» **Task details**:
Using the listing below, print exactly everything from the line with "企业需要建立完善的AI伦理治理框架：" down to the line with "提高公众的AI素养是应对AI伦理挑战的关键：", both included, and nothing more.

» **Records for the task**:
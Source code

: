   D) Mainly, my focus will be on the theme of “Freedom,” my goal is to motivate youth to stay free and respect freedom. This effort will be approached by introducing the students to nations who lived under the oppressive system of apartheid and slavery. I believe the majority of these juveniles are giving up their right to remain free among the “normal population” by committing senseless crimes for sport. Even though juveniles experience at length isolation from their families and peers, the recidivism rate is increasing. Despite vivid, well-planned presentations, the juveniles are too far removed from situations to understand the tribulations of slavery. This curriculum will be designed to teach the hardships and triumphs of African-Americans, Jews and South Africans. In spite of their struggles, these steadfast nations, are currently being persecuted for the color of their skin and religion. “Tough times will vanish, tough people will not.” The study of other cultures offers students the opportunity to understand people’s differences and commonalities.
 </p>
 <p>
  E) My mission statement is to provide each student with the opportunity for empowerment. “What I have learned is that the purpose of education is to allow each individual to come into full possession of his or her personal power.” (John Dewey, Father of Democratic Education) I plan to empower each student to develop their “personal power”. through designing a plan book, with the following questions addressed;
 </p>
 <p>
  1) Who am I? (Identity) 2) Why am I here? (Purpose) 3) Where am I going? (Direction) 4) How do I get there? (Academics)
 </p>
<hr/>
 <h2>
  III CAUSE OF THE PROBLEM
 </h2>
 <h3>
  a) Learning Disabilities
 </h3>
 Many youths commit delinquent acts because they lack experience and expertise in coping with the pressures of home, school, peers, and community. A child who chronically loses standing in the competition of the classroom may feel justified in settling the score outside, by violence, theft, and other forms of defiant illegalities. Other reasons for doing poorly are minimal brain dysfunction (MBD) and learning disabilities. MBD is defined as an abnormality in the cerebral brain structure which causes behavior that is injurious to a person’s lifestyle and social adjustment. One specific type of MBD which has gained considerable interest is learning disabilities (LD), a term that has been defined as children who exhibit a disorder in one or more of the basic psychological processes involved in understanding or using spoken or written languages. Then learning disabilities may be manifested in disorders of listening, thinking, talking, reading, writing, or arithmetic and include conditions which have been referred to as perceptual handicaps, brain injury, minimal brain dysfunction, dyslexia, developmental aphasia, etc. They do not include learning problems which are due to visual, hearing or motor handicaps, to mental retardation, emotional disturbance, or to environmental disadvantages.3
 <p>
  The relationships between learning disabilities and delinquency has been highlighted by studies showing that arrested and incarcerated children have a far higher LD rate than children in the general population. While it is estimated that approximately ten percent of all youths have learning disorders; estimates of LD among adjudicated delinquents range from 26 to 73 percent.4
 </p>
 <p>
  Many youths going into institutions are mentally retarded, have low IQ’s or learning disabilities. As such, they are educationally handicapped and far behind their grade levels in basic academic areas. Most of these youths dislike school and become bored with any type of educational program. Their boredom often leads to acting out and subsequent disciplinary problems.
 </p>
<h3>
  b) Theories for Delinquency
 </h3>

==

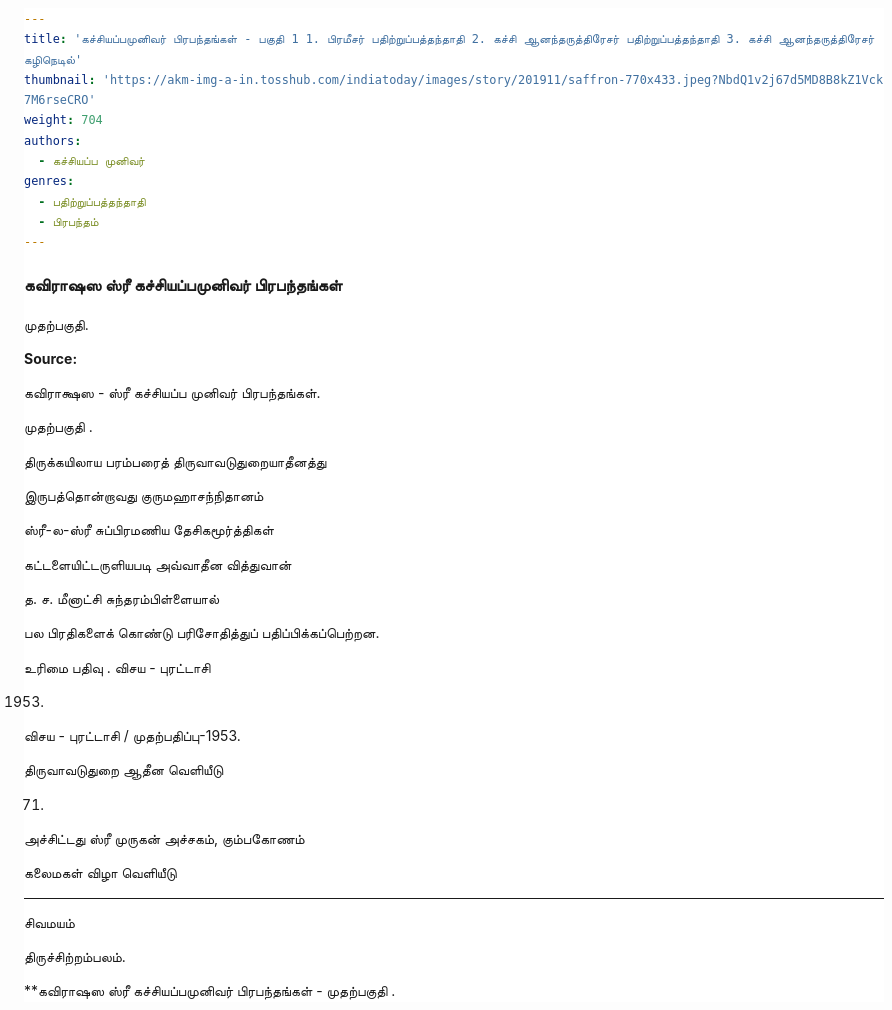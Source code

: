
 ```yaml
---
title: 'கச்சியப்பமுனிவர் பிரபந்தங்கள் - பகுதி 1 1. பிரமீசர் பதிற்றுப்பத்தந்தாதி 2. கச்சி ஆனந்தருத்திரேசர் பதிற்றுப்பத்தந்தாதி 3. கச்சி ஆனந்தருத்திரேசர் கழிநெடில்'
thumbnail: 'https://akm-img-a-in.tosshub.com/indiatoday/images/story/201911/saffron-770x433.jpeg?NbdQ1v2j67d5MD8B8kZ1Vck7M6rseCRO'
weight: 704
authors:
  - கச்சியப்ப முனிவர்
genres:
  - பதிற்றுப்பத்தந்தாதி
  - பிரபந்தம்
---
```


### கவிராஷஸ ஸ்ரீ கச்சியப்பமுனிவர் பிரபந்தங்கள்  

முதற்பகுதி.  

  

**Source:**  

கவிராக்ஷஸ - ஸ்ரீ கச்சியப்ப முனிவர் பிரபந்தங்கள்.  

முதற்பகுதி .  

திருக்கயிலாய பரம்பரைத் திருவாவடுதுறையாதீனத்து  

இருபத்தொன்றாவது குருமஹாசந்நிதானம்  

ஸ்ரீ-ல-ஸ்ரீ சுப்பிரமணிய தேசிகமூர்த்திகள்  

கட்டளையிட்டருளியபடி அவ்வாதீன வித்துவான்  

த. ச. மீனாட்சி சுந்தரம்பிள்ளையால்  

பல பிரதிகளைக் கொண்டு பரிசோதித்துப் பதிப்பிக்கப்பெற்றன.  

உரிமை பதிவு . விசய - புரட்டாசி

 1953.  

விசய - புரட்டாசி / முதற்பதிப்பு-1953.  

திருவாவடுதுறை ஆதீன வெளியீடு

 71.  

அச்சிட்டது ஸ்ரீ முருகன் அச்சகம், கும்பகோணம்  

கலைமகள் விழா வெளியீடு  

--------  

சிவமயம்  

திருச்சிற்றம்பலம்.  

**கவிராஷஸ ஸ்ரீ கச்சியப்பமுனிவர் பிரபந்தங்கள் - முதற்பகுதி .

==

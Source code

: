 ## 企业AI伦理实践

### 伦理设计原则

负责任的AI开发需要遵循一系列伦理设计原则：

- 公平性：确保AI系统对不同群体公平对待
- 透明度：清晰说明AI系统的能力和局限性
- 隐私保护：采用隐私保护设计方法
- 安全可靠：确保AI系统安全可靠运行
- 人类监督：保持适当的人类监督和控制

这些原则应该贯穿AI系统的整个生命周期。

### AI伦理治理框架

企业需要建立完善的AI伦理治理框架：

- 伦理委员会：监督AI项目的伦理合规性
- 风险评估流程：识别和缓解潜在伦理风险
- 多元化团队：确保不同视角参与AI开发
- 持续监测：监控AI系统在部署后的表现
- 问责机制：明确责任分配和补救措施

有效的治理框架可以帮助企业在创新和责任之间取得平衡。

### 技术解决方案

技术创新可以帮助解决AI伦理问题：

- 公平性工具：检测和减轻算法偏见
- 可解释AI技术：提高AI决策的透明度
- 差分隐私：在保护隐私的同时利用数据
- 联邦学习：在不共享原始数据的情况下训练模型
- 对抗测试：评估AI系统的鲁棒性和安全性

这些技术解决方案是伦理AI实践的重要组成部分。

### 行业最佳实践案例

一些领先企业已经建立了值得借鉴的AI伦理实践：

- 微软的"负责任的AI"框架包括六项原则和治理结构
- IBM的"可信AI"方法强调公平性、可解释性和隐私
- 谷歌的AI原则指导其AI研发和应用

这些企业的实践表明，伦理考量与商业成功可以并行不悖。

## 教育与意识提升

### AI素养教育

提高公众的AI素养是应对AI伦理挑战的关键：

» **Response below**:
企业需要建立完善的AI伦理治理框架：

- 伦理委员会：监督AI项目的伦理合规性
- 风险评估流程：识别和缓解潜在伦理风险
- 多元化团队：确保不同视角参与AI开发
- 持续监测：监控AI系统在部署后的表现
- 问责机制：明确责任分配和补救措施

有效的治理框架可以帮助企业在创新和责任之间取得平衡。

### 技术解决方案

技术创新可以帮助解决AI伦理问题：

- 公平性工具：检测和减轻算法偏见
- 可解释AI技术：提高AI决策的透明度
- 差分隐私：在保护隐私的同时利用数据
- 联邦学习：在不共享原始数据的情况下训练模型
- 对抗测试：评估AI系统的鲁棒性和安全性

这些技术解决方案是伦理AI实践的重要组成部分。

### 行业最佳实践案例

一些领先企业已经建立了值得借鉴的AI伦理实践：

- 微软的"负责任的AI"框架包括六项原则和治理结构
- IBM的"可信AI"方法强调公平性、可解释性和隐私
- 谷歌的AI原则指导其AI研发和应用

这些企业的实践表明，伦理考量与商业成功可以并行不悖。

## 教育与意识提升

### AI素养教育

提高公众的AI素养是应对AI伦理挑战的关键：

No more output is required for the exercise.